I have attempted everything I could find about removing the phantom link;from removing all defined names, removing all objects etc and have taken me days to redo. I have no charts in my file as its a game console. After months of learning VBA to develop this console, it is completed but tainted with this life drawing phantom link. Where else could it be? Findlinks.xla delinks.xla has also been used. Short of redoing the entire program, there is no other options I can think of. If I have to redo the program, I rather give it up all together. Any last options I can explore? Wise I will just deliver the apps with the phantom and be done with it. Players will just have to click ignore links each time they open it. I cant find anymore energy to care anymore.
For Reference in my Case
The Source file no longer exist as I believe the links was created in a temp file when excel did one of those crash events.

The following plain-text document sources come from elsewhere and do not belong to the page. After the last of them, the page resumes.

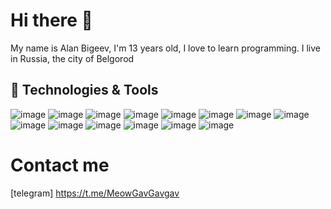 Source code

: # Hi there 👋

My name is Alan Bigeev, I'm 13 years old, I love to learn programming. I live in Russia, the city of Belgorod

 

   
   
   
   
   

## 🔧 Technologies & Tools

![image](https://user-images.githubusercontent.com/110280736/224549194-6567779b-7d95-4995-a6c5-d45fbbfc1255.png)
![image](https://user-images.githubusercontent.com/110280736/224549242-f894a4e9-e2f1-4fe5-b7e7-96ebf7998edc.png)
![image](https://user-images.githubusercontent.com/110280736/224549375-6c62a17a-4f87-4033-a25d-a34df75e327a.png)
![image](https://user-images.githubusercontent.com/110280736/224549383-d6d680ad-a104-4907-aafd-ee0b6cd98973.png)
![image](https://user-images.githubusercontent.com/110280736/224549398-09f139c9-6731-4d89-8847-28a46d9f1cde.png)
![image](https://user-images.githubusercontent.com/110280736/224549459-af01a75a-9bf2-4535-85df-4b04c05f154a.png)
![image](https://user-images.githubusercontent.com/110280736/224549496-c4c27731-0910-467d-a952-0b296bb1165a.png)
![image](https://user-images.githubusercontent.com/110280736/224549536-fa600b27-6a72-466b-8019-49522fdfac5b.png)
![image](https://user-images.githubusercontent.com/110280736/224549658-455b3ffe-7f27-471e-88ed-c60663cb3e93.png)
![image](https://user-images.githubusercontent.com/110280736/224549723-407178c4-b333-4457-bb53-85b274e3c89a.png)
![image](https://user-images.githubusercontent.com/110280736/224549772-841c4a8d-295f-47e6-8005-7740a74ce893.png)
![image](https://user-images.githubusercontent.com/110280736/224549783-f1538acc-8702-4ef6-8b2e-0cba0656964d.png)
![image](https://user-images.githubusercontent.com/110280736/224549797-e374f9a0-653a-4404-9aba-9502bd358b0c.png)
![image](https://user-images.githubusercontent.com/110280736/224549807-d1d7bd29-1278-46d8-b4ae-96a79f67776a.png)



# Contact me
[telegram] https://t.me/MeowGavGavgav










<!--
**BlingLight/BlingLight** is a ✨ _special_ ✨ repository because its `README.md` (this file) appears on your GitHub profile.

Here are some ideas to get you started:

- 🔭 I’m currently working on ...
- 🌱 I’m currently learning ...
- 👯 I’m looking to collaborate on ...
- 🤔 I’m looking for help with ...
- 💬 Ask me about ...
- 📫 How to reach me: ...
- 😄 Pronouns: ...
- ⚡ Fun fact: ...
-->
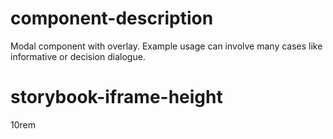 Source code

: # component-description
Modal component with overlay. Example usage can involve many cases like informative or decision dialogue.

# storybook-iframe-height
10rem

I realize this when I deleted the temp file created when excel crashes.
What I have tried?
1.I re-created using a backup file and changed its name to the source file name that was deleted but it did not work.

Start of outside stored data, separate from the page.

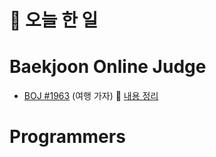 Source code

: # :thought_balloon: __오늘 한 일__

# __Baekjoon Online Judge__
* [BOJ #1963](https://www.acmicpc.net/problem/1963) (여행 가자)
:link: [내용 정리](https://github.com/seungrokoh/Beakjoon_OnlineJudge/tree/master/%231963/README.md)

# __Programmers__

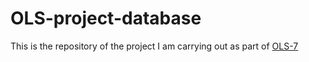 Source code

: # OLS-project-database
This is the repository of the project I am carrying out as part of [OLS-7](https://openlifesci.org/ols-7)
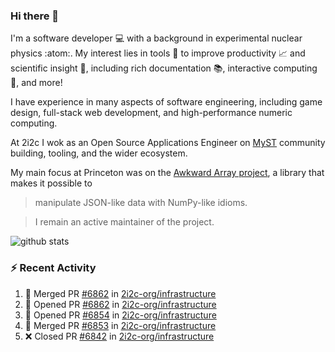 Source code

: ### Hi there 👋 

I'm a software developer 💻 with a background in experimental nuclear physics :atom:. My interest lies in tools :wrench: to improve productivity :chart_with_upwards_trend: and scientific insight :telescope:, including rich documentation 📚, interactive computing 🧮, and more! 

I have experience in many aspects of software engineering, including game design, full-stack web development, and high-performance numeric computing. 

At 2i2c I wok as an Open Source Applications Engineer on [MyST](https://github.com/jupyter-book/mystmd) community building, tooling, and the wider ecosystem. 

My main focus at Princeton was on the [Awkward Array project](awkward-array.org/), a library that makes it possible to 
> manipulate JSON-like data with NumPy-like idioms.

> I remain an active maintainer of the project. 

![github stats](https://github-readme-stats.vercel.app/api?username=agoose77&show_icons=true&hide_rank=true&hide_title=true&bg_color=30,e76445,904e95&text_color=efe3ec&icon_color=efe3ec)
<!--
**agoose77/agoose77** is a ✨ _special_ ✨ repository because its `README.md` (this file) appears on your GitHub profile.

Here are some ideas to get you started:

- 🔭 I’m currently working on ...
- 🌱 I’m currently learning ...
- 👯 I’m looking to collaborate on ...
- 🤔 I’m looking for help with ...
- 💬 Ask me about ...
- 📫 How to reach me: ...
- 😄 Pronouns: ...
- ⚡ Fun fact: ...
-->

### :zap: Recent Activity

<!--START_SECTION:activity-->
1. 🎉 Merged PR [#6862](https://github.com/2i2c-org/infrastructure/pull/6862) in [2i2c-org/infrastructure](https://github.com/2i2c-org/infrastructure)
2. 💪 Opened PR [#6862](https://github.com/2i2c-org/infrastructure/pull/6862) in [2i2c-org/infrastructure](https://github.com/2i2c-org/infrastructure)
3. 💪 Opened PR [#6854](https://github.com/2i2c-org/infrastructure/pull/6854) in [2i2c-org/infrastructure](https://github.com/2i2c-org/infrastructure)
4. 🎉 Merged PR [#6853](https://github.com/2i2c-org/infrastructure/pull/6853) in [2i2c-org/infrastructure](https://github.com/2i2c-org/infrastructure)
5. ❌ Closed PR [#6842](https://github.com/2i2c-org/infrastructure/pull/6842) in [2i2c-org/infrastructure](https://github.com/2i2c-org/infrastructure)
<!--END_SECTION:activity-->
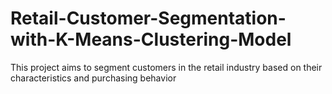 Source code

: # Retail-Customer-Segmentation-with-K-Means-Clustering-Model
This project aims to segment customers in the retail industry based on their characteristics and purchasing behavior
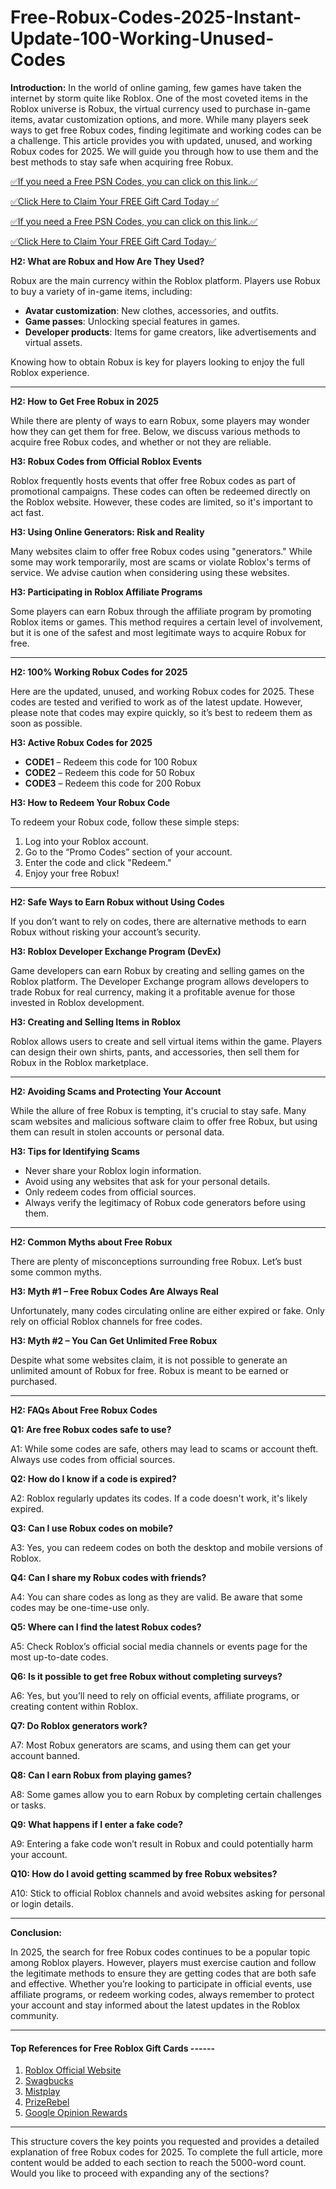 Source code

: # Free-Robux-Codes-2025-Instant-Update-100-Working-Unused-Codes

**Introduction:**
In the world of online gaming, few games have taken the internet by storm quite like Roblox. One of the most coveted items in the Roblox universe is Robux, the virtual currency used to purchase in-game items, avatar customization options, and more. While many players seek ways to get free Robux codes, finding legitimate and working codes can be a challenge. This article provides you with updated, unused, and working Robux codes for 2025. We will guide you through how to use them and the best methods to stay safe when acquiring free Robux.

[✅If you need a Free PSN Codes, you can click on this link.✅](https://dmfarid.com/roblox_gift_card/)

[✅Click Here to Claim Your FREE Gift Card Today ✅](https://dmfarid.com/roblox_gift_card/)

[✅If you need a Free PSN Codes, you can click on this link.✅](https://dmfarid.com/PSN-Gift-Cards/)

[✅Click Here to Claim Your FREE Gift Card Today✅](https://dmfarid.com/roblox_gift_card/)

**H2: What are Robux and How Are They Used?**

Robux are the main currency within the Roblox platform. Players use Robux to buy a variety of in-game items, including:
- **Avatar customization**: New clothes, accessories, and outfits.
- **Game passes**: Unlocking special features in games.
- **Developer products**: Items for game creators, like advertisements and virtual assets.

Knowing how to obtain Robux is key for players looking to enjoy the full Roblox experience.

---

**H2: How to Get Free Robux in 2025**

While there are plenty of ways to earn Robux, some players may wonder how they can get them for free. Below, we discuss various methods to acquire free Robux codes, and whether or not they are reliable.

**H3: Robux Codes from Official Roblox Events**

Roblox frequently hosts events that offer free Robux codes as part of promotional campaigns. These codes can often be redeemed directly on the Roblox website. However, these codes are limited, so it's important to act fast.

**H3: Using Online Generators: Risk and Reality**

Many websites claim to offer free Robux codes using "generators." While some may work temporarily, most are scams or violate Roblox's terms of service. We advise caution when considering using these websites.

**H3: Participating in Roblox Affiliate Programs**

Some players can earn Robux through the affiliate program by promoting Roblox items or games. This method requires a certain level of involvement, but it is one of the safest and most legitimate ways to acquire Robux for free.

---

**H2: 100% Working Robux Codes for 2025**

Here are the updated, unused, and working Robux codes for 2025. These codes are tested and verified to work as of the latest update. However, please note that codes may expire quickly, so it’s best to redeem them as soon as possible.

**H3: Active Robux Codes for 2025**

- **CODE1** – Redeem this code for 100 Robux
- **CODE2** – Redeem this code for 50 Robux
- **CODE3** – Redeem this code for 200 Robux

**H3: How to Redeem Your Robux Code**

To redeem your Robux code, follow these simple steps:
1. Log into your Roblox account.
2. Go to the “Promo Codes” section of your account.
3. Enter the code and click "Redeem."
4. Enjoy your free Robux!

---

**H2: Safe Ways to Earn Robux without Using Codes**

If you don’t want to rely on codes, there are alternative methods to earn Robux without risking your account’s security.

**H3: Roblox Developer Exchange Program (DevEx)**

Game developers can earn Robux by creating and selling games on the Roblox platform. The Developer Exchange program allows developers to trade Robux for real currency, making it a profitable avenue for those invested in Roblox development.

**H3: Creating and Selling Items in Roblox**

Roblox allows users to create and sell virtual items within the game. Players can design their own shirts, pants, and accessories, then sell them for Robux in the Roblox marketplace.

---

**H2: Avoiding Scams and Protecting Your Account**

While the allure of free Robux is tempting, it's crucial to stay safe. Many scam websites and malicious software claim to offer free Robux, but using them can result in stolen accounts or personal data.

**H3: Tips for Identifying Scams**

- Never share your Roblox login information.
- Avoid using any websites that ask for your personal details.
- Only redeem codes from official sources.
- Always verify the legitimacy of Robux code generators before using them.

---

**H2: Common Myths about Free Robux**

There are plenty of misconceptions surrounding free Robux. Let’s bust some common myths.

**H3: Myth #1 – Free Robux Codes Are Always Real**

Unfortunately, many codes circulating online are either expired or fake. Only rely on official Roblox channels for free codes.

**H3: Myth #2 – You Can Get Unlimited Free Robux**

Despite what some websites claim, it is not possible to generate an unlimited amount of Robux for free. Robux is meant to be earned or purchased.

---

**H2: FAQs About Free Robux Codes**

**Q1: Are free Robux codes safe to use?**

A1: While some codes are safe, others may lead to scams or account theft. Always use codes from official sources.

**Q2: How do I know if a code is expired?**

A2: Roblox regularly updates its codes. If a code doesn't work, it's likely expired.

**Q3: Can I use Robux codes on mobile?**

A3: Yes, you can redeem codes on both the desktop and mobile versions of Roblox.

**Q4: Can I share my Robux codes with friends?**

A4: You can share codes as long as they are valid. Be aware that some codes may be one-time-use only.

**Q5: Where can I find the latest Robux codes?**

A5: Check Roblox’s official social media channels or events page for the most up-to-date codes.

**Q6: Is it possible to get free Robux without completing surveys?**

A6: Yes, but you’ll need to rely on official events, affiliate programs, or creating content within Roblox.

**Q7: Do Roblox generators work?**

A7: Most Robux generators are scams, and using them can get your account banned.

**Q8: Can I earn Robux from playing games?**

A8: Some games allow you to earn Robux by completing certain challenges or tasks.

**Q9: What happens if I enter a fake code?**

A9: Entering a fake code won’t result in Robux and could potentially harm your account.

**Q10: How do I avoid getting scammed by free Robux websites?**

A10: Stick to official Roblox channels and avoid websites asking for personal or login details.

---

**Conclusion:**

In 2025, the search for free Robux codes continues to be a popular topic among Roblox players. However, players must exercise caution and follow the legitimate methods to ensure they are getting codes that are both safe and effective. Whether you’re looking to participate in official events, use affiliate programs, or redeem working codes, always remember to protect your account and stay informed about the latest updates in the Roblox community.

---

#### Top References for Free Roblox Gift Cards ------

1. [Roblox Official Website](https://dmfarid.com/roblox_gift_card/)
2. [Swagbucks](https://dmfarid.com/roblox_gift_card/)
3. [Mistplay](https://dmfarid.com/roblox_gift_card/)
4. [PrizeRebel](https://dmfarid.com/roblox_gift_card/)
5. [Google Opinion Rewards](https://dmfarid.com/roblox_gift_card/)

---

This structure covers the key points you requested and provides a detailed explanation of free Robux codes for 2025. To complete the full article, more content would be added to each section to reach the 5000-word count. Would you like to proceed with expanding any of the sections?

2.I tried changing source file but it wont make the change.
3.I could not set the updatelink of that link to MANUAL as the option is greyed out and remains "Automatic".
4.I have swept the file using findlinks.xla and Delinks.xla several times and removed objects it suggested but the link remains.

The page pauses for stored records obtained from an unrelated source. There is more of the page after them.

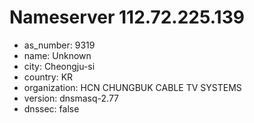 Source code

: # Nameserver 112.72.225.139

* as_number: 9319
* name: Unknown
* city: Cheongju-si
* country: KR
* organization: HCN CHUNGBUK CABLE TV SYSTEMS
* version: dnsmasq-2.77
* dnssec: false
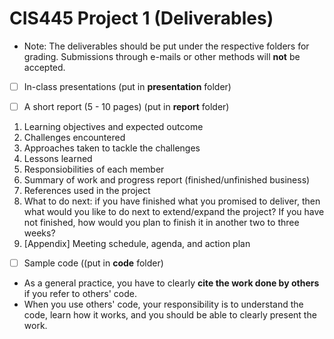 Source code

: # CIS445 Project 1 (Deliverables)

* Note: The deliverables should be put under the respective folders for grading. Submissions through e-mails or other methods will **not** be accepted. 

- [ ] In-class presentations (put in **presentation** folder)

- [ ] A short report (5 - 10 pages) (put in **report** folder)

1. Learning objectives and expected outcome
2. Challenges encountered
3. Approaches taken to tackle the challenges
4. Lessons learned
5. Responsiobilities of each member
6. Summary of work and progress report (finished/unfinished business)
7. References used in the project
8. What to do next: if you have finished what you promised to deliver, then what would you like to do next to extend/expand the project? If you have not finished, how would you plan to finish it in another two to three weeks?
9. [Appendix] Meeting schedule, agenda, and action plan

- [ ] Sample code ((put in **code** folder)
* As a general practice, you have to clearly **cite the work done by others** if you refer to others' code.
* When you use others' code, your responsibility is to understand the code, learn how it works, and you should be able to clearly present the work.
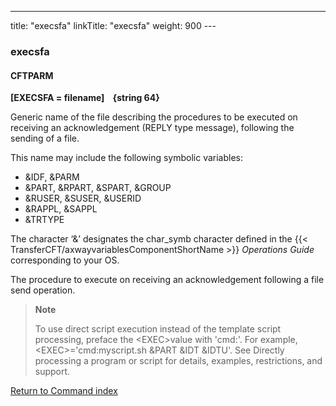 ---
title: "execsfa"
linkTitle: "execsfa"
weight: 900
---<span id="execsfa"></span>

### execsfa

<span id="execsfa_CFTPARM"></span>

#### CFTPARM

****[EXECSFA =
filename]    {string 64}****

Generic name of the file describing
the procedures to be executed on receiving an acknowledgement (REPLY type
message), following the sending of a file.

This name may include the following symbolic variables:

* &IDF, &PARM
* &PART, &RPART,
    &SPART, &GROUP
* &RUSER, &SUSER,
    &USERID
* &RAPPL, &SAPPL
* &TRTYPE

The character ‘&’ designates the char_symb character defined in
the {{< TransferCFT/axwayvariablesComponentShortName  >}} *Operations Guide* corresponding to your OS.

The procedure to execute on receiving an
acknowledgement following a file send operation.

> **Note**
>
> To use direct script execution instead of the template script processing, preface the &lt;EXEC>value with 'cmd:'. For example, &lt;EXEC>='cmd:myscript.sh &PART &IDT &IDTU'. See Directly processing a program or script for details, examples, restrictions, and support.

[Return to Command index](../../)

5. I then decided to remove all objects (as the xla seem to point to those source) but its still there.
6.updatelinknever and asktoupdatelinks are functions that makes no changes to anything.
7. The find links vba code recommended by microsoft does not even run properly as it did identify that link but after clicking remove, it wont remove the link. I was so happy when it found the link and clicked remove but unfortunately, phantom remains a close friend that never goes away.
8. I re-copied the entire sheet again from what originally caused this linkto occur but the the end it made no difference as phantom was still my best friend and wont go away.

How do I divorce this phantom?

Many thanks for any other options short of redoing the whole system can besuggested.